Gottes Verheißung gerät ins Hintertreffen - und wir fragen uns, ob sie es auch in diesem Jahr schafft, aus dem Stall der Armseligkeit heraus zu kommen.
Dabei brechen sich neue Verheißungen Bahn: nämlich, dass Weihnachten stattfinden wird, wenn wir nur schön brav sind und alle Regeln befolgen.
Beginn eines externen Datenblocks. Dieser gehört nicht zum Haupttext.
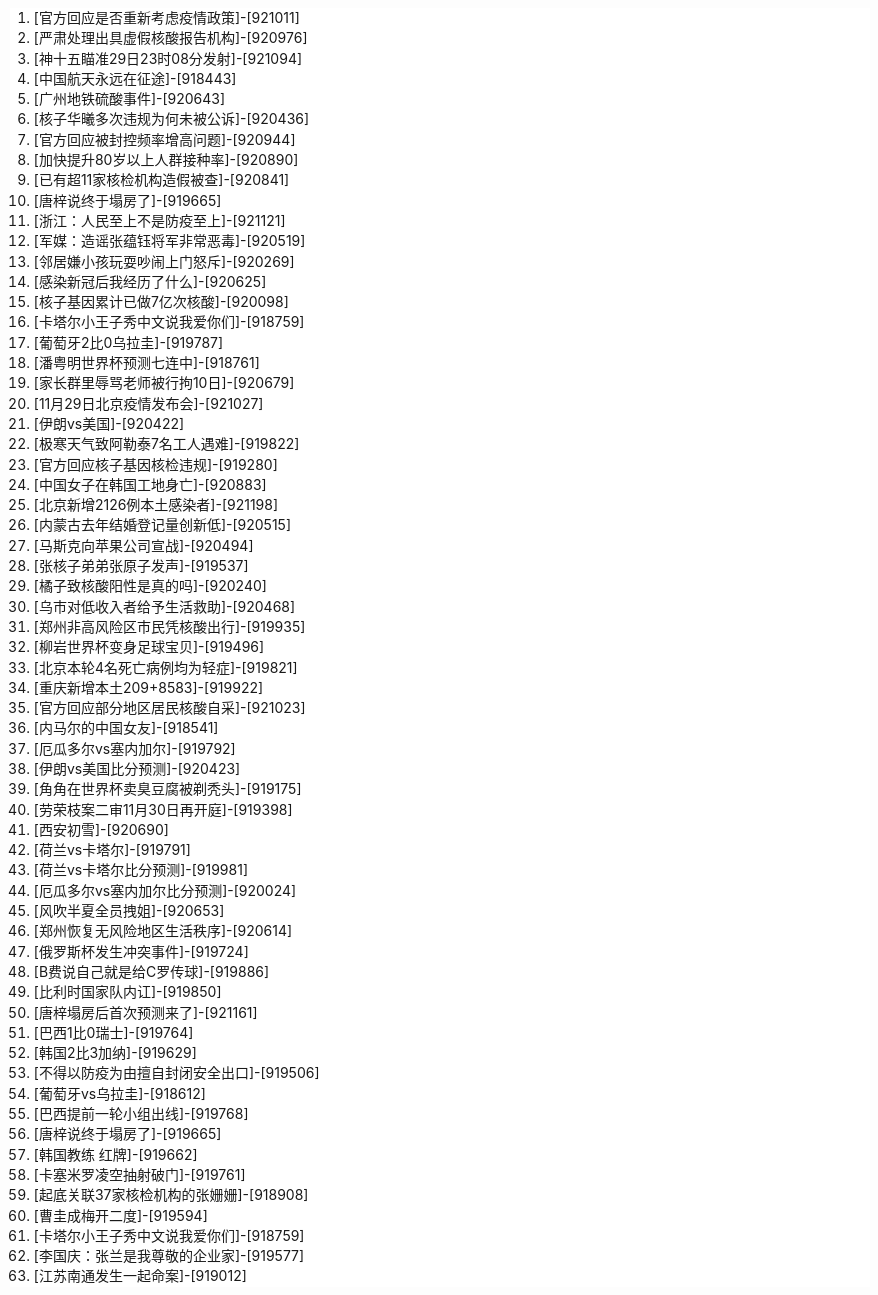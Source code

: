 
1. [官方回应是否重新考虑疫情政策]-[921011]
1. [严肃处理出具虚假核酸报告机构]-[920976]
1. [神十五瞄准29日23时08分发射]-[921094]
1. [中国航天永远在征途]-[918443]
1. [广州地铁硫酸事件]-[920643]
1. [核子华曦多次违规为何未被公诉]-[920436]
1. [官方回应被封控频率增高问题]-[920944]
1. [加快提升80岁以上人群接种率]-[920890]
1. [已有超11家核检机构造假被查]-[920841]
1. [唐梓说终于塌房了]-[919665]
1. [浙江：人民至上不是防疫至上]-[921121]
1. [军媒：造谣张蕴钰将军非常恶毒]-[920519]
1. [邻居嫌小孩玩耍吵闹上门怒斥]-[920269]
1. [感染新冠后我经历了什么]-[920625]
1. [核子基因累计已做7亿次核酸]-[920098]
1. [卡塔尔小王子秀中文说我爱你们]-[918759]
1. [葡萄牙2比0乌拉圭]-[919787]
1. [潘粤明世界杯预测七连中]-[918761]
1. [家长群里辱骂老师被行拘10日]-[920679]
1. [11月29日北京疫情发布会]-[921027]
1. [伊朗vs美国]-[920422]
1. [极寒天气致阿勒泰7名工人遇难]-[919822]
1. [官方回应核子基因核检违规]-[919280]
1. [中国女子在韩国工地身亡]-[920883]
1. [北京新增2126例本土感染者]-[921198]
1. [内蒙古去年结婚登记量创新低]-[920515]
1. [马斯克向苹果公司宣战]-[920494]
1. [张核子弟弟张原子发声]-[919537]
1. [橘子致核酸阳性是真的吗]-[920240]
1. [乌市对低收入者给予生活救助]-[920468]
1. [郑州非高风险区市民凭核酸出行]-[919935]
1. [柳岩世界杯变身足球宝贝]-[919496]
1. [北京本轮4名死亡病例均为轻症]-[919821]
1. [重庆新增本土209+8583]-[919922]
1. [官方回应部分地区居民核酸自采]-[921023]
1. [内马尔的中国女友]-[918541]
1. [厄瓜多尔vs塞内加尔]-[919792]
1. [伊朗vs美国比分预测]-[920423]
1. [角角在世界杯卖臭豆腐被剃秃头]-[919175]
1. [劳荣枝案二审11月30日再开庭]-[919398]
1. [西安初雪]-[920690]
1. [荷兰vs卡塔尔]-[919791]
1. [荷兰vs卡塔尔比分预测]-[919981]
1. [厄瓜多尔vs塞内加尔比分预测]-[920024]
1. [风吹半夏全员拽姐]-[920653]
1. [郑州恢复无风险地区生活秩序]-[920614]
1. [俄罗斯杯发生冲突事件]-[919724]
1. [B费说自己就是给C罗传球]-[919886]
1. [比利时国家队内讧]-[919850]
1. [唐梓塌房后首次预测来了]-[921161]
1. [巴西1比0瑞士]-[919764]
1. [韩国2比3加纳]-[919629]
1. [不得以防疫为由擅自封闭安全出口]-[919506]
1. [葡萄牙vs乌拉圭]-[918612]
1. [巴西提前一轮小组出线]-[919768]
1. [唐梓说终于塌房了]-[919665]
1. [韩国教练 红牌]-[919662]
1. [卡塞米罗凌空抽射破门]-[919761]
1. [起底关联37家核检机构的张姗姗]-[918908]
1. [曹圭成梅开二度]-[919594]
1. [卡塔尔小王子秀中文说我爱你们]-[918759]
1. [李国庆：张兰是我尊敬的企业家]-[919577]
1. [江苏南通发生一起命案]-[919012]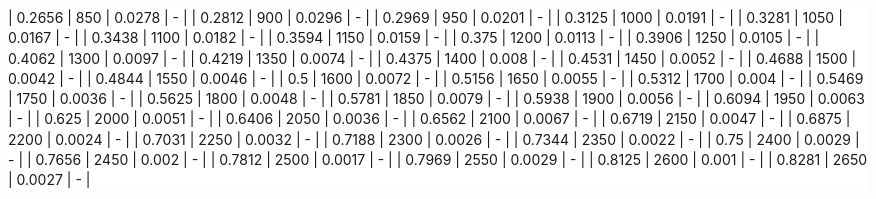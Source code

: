 | 0.2656 | 850  | 0.0278        | -               |
| 0.2812 | 900  | 0.0296        | -               |
| 0.2969 | 950  | 0.0201        | -               |
| 0.3125 | 1000 | 0.0191        | -               |
| 0.3281 | 1050 | 0.0167        | -               |
| 0.3438 | 1100 | 0.0182        | -               |
| 0.3594 | 1150 | 0.0159        | -               |
| 0.375  | 1200 | 0.0113        | -               |
| 0.3906 | 1250 | 0.0105        | -               |
| 0.4062 | 1300 | 0.0097        | -               |
| 0.4219 | 1350 | 0.0074        | -               |
| 0.4375 | 1400 | 0.008         | -               |
| 0.4531 | 1450 | 0.0052        | -               |
| 0.4688 | 1500 | 0.0042        | -               |
| 0.4844 | 1550 | 0.0046        | -               |
| 0.5    | 1600 | 0.0072        | -               |
| 0.5156 | 1650 | 0.0055        | -               |
| 0.5312 | 1700 | 0.004         | -               |
| 0.5469 | 1750 | 0.0036        | -               |
| 0.5625 | 1800 | 0.0048        | -               |
| 0.5781 | 1850 | 0.0079        | -               |
| 0.5938 | 1900 | 0.0056        | -               |
| 0.6094 | 1950 | 0.0063        | -               |
| 0.625  | 2000 | 0.0051        | -               |
| 0.6406 | 2050 | 0.0036        | -               |
| 0.6562 | 2100 | 0.0067        | -               |
| 0.6719 | 2150 | 0.0047        | -               |
| 0.6875 | 2200 | 0.0024        | -               |
| 0.7031 | 2250 | 0.0032        | -               |
| 0.7188 | 2300 | 0.0026        | -               |
| 0.7344 | 2350 | 0.0022        | -               |
| 0.75   | 2400 | 0.0029        | -               |
| 0.7656 | 2450 | 0.002         | -               |
| 0.7812 | 2500 | 0.0017        | -               |
| 0.7969 | 2550 | 0.0029        | -               |
| 0.8125 | 2600 | 0.001         | -               |
| 0.8281 | 2650 | 0.0027        | -               |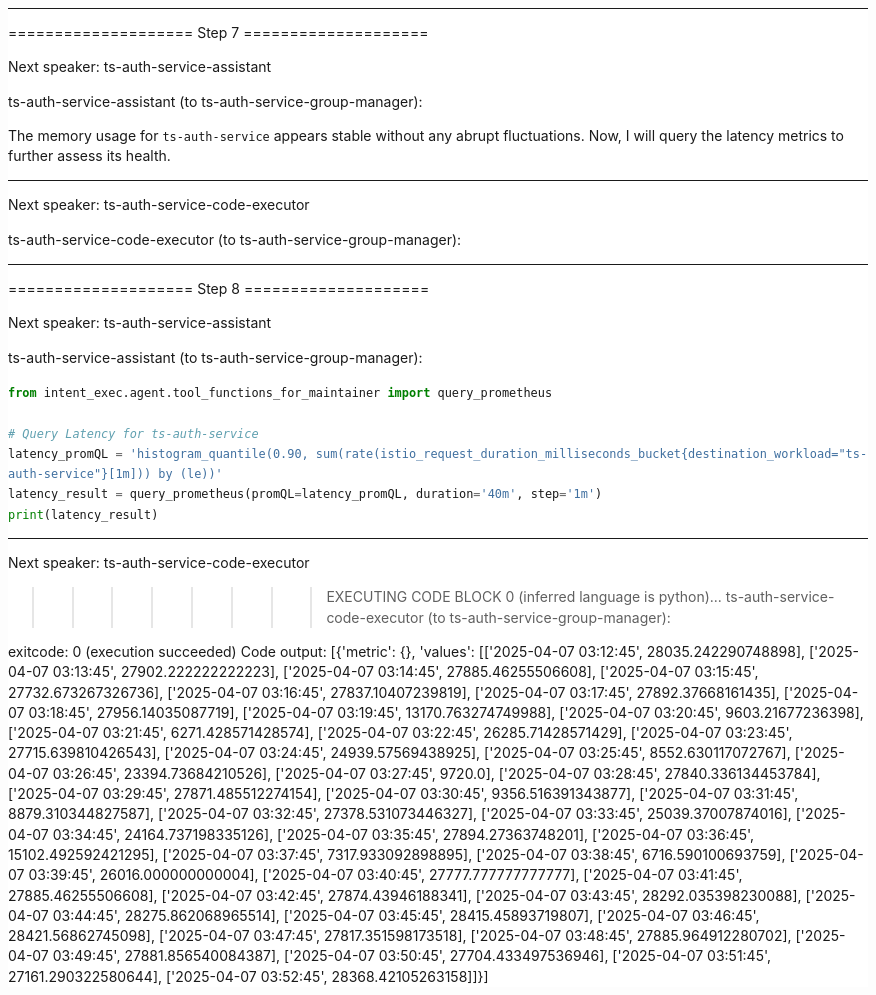 
--------------------------------------------------------------------------------
==================== Step 7 ====================

Next speaker: ts-auth-service-assistant

ts-auth-service-assistant (to ts-auth-service-group-manager):

The memory usage for `ts-auth-service` appears stable without any abrupt fluctuations. Now, I will query the latency metrics to further assess its health.

--------------------------------------------------------------------------------

Next speaker: ts-auth-service-code-executor

ts-auth-service-code-executor (to ts-auth-service-group-manager):



--------------------------------------------------------------------------------
==================== Step 8 ====================

Next speaker: ts-auth-service-assistant

ts-auth-service-assistant (to ts-auth-service-group-manager):

```python
from intent_exec.agent.tool_functions_for_maintainer import query_prometheus

# Query Latency for ts-auth-service
latency_promQL = 'histogram_quantile(0.90, sum(rate(istio_request_duration_milliseconds_bucket{destination_workload="ts-auth-service"}[1m])) by (le))'
latency_result = query_prometheus(promQL=latency_promQL, duration='40m', step='1m')
print(latency_result)
```

--------------------------------------------------------------------------------

Next speaker: ts-auth-service-code-executor


>>>>>>>> EXECUTING CODE BLOCK 0 (inferred language is python)...
ts-auth-service-code-executor (to ts-auth-service-group-manager):

exitcode: 0 (execution succeeded)
Code output: 
[{'metric': {}, 'values': [['2025-04-07 03:12:45', 28035.242290748898], ['2025-04-07 03:13:45', 27902.222222222223], ['2025-04-07 03:14:45', 27885.46255506608], ['2025-04-07 03:15:45', 27732.673267326736], ['2025-04-07 03:16:45', 27837.10407239819], ['2025-04-07 03:17:45', 27892.37668161435], ['2025-04-07 03:18:45', 27956.14035087719], ['2025-04-07 03:19:45', 13170.763274749988], ['2025-04-07 03:20:45', 9603.21677236398], ['2025-04-07 03:21:45', 6271.428571428574], ['2025-04-07 03:22:45', 26285.71428571429], ['2025-04-07 03:23:45', 27715.639810426543], ['2025-04-07 03:24:45', 24939.57569438925], ['2025-04-07 03:25:45', 8552.630117072767], ['2025-04-07 03:26:45', 23394.73684210526], ['2025-04-07 03:27:45', 9720.0], ['2025-04-07 03:28:45', 27840.336134453784], ['2025-04-07 03:29:45', 27871.485512274154], ['2025-04-07 03:30:45', 9356.516391343877], ['2025-04-07 03:31:45', 8879.310344827587], ['2025-04-07 03:32:45', 27378.531073446327], ['2025-04-07 03:33:45', 25039.37007874016], ['2025-04-07 03:34:45', 24164.737198335126], ['2025-04-07 03:35:45', 27894.27363748201], ['2025-04-07 03:36:45', 15102.492592421295], ['2025-04-07 03:37:45', 7317.933092898895], ['2025-04-07 03:38:45', 6716.590100693759], ['2025-04-07 03:39:45', 26016.000000000004], ['2025-04-07 03:40:45', 27777.777777777777], ['2025-04-07 03:41:45', 27885.46255506608], ['2025-04-07 03:42:45', 27874.43946188341], ['2025-04-07 03:43:45', 28292.035398230088], ['2025-04-07 03:44:45', 28275.862068965514], ['2025-04-07 03:45:45', 28415.45893719807], ['2025-04-07 03:46:45', 28421.56862745098], ['2025-04-07 03:47:45', 27817.351598173518], ['2025-04-07 03:48:45', 27885.964912280702], ['2025-04-07 03:49:45', 27881.856540084387], ['2025-04-07 03:50:45', 27704.433497536946], ['2025-04-07 03:51:45', 27161.290322580644], ['2025-04-07 03:52:45', 28368.42105263158]]}]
Die Erfüllung der Verheißung hängt an uns - wir haben es in der Hand.
So gesehen ist das böse Erwachen am Weihnachtsmorgen schon vorprogrammiert - denn auch dann fällt das große Treffen flach, können wir uns nur im kleinsten Kreise sehen, und dürfen den Abstand nicht allzu eifrig überwinden.
Da will einem heute schon das Hosianna im Halse stecken bleiben.
Vielleicht liegt es daran, dass ich am Freitag morgen noch immer nach Predigtworten suche. Denn es prahlt sich leichter mit Erfolgen als mit Ent-täuschungen.
Und ich glaube, Advent ist eine Zeit, in der es genau darum geht.
Eine Ent-Zeit.
Eine Zeit, die uns ent-täuscht.
Die uns von der irrigen Vorstellung befreit, es läge an uns oder an den Infektionszahlen, ob Weihnachten stattfindet oder nicht.
Die gute Nachricht ist: Weihnachten findet immer statt.
Denn Gottes Geschenk an uns ist keine Belohnung für folgsames Verhalten. Sein Geschenk ist er selbst. Sein Geschenk ist, dass er verzichtet auf all seine Macht, seine Herrschaft - dass er verzichtet auf alles, was wir uns so als seine göttliche Größe vorstellen.
Sein Geschenk an uns ist unsere Ent--täuschung über sich selbst.
Nicht der prachtvolle Weltenlenker, der auf dem hohen Ross sitzt und wenn er spricht zu einem von uns: Geh hin - dann gehen wir. Und zu einem anderen spricht: Komm her - dann kommen wir.
Nicht der.
Sondern der Eselreiter und Menschenfischer, der uns gleich wird, sich als Mensch erkennen lässt, damit wir zu seinem Ebenbild werden können.
Dabei achtet er nicht darauf, wie viele Menschen um den Esstisch sitzen. Es ist auch unwichtig, ob wir unsere Kinder umarmen oder mit den Enkeln skypen.
In den sozialen Medien ist immer wieder die Rede von dem Weihnachten, das nicht stattfindet, das nur eingeschränkt stattfindet, das anders ist - von dem Weihnachten, dass nur ist, wenn und wie wir wollen. Von dem Weihnachten, das nur sein kann, wenn Corona nicht ist.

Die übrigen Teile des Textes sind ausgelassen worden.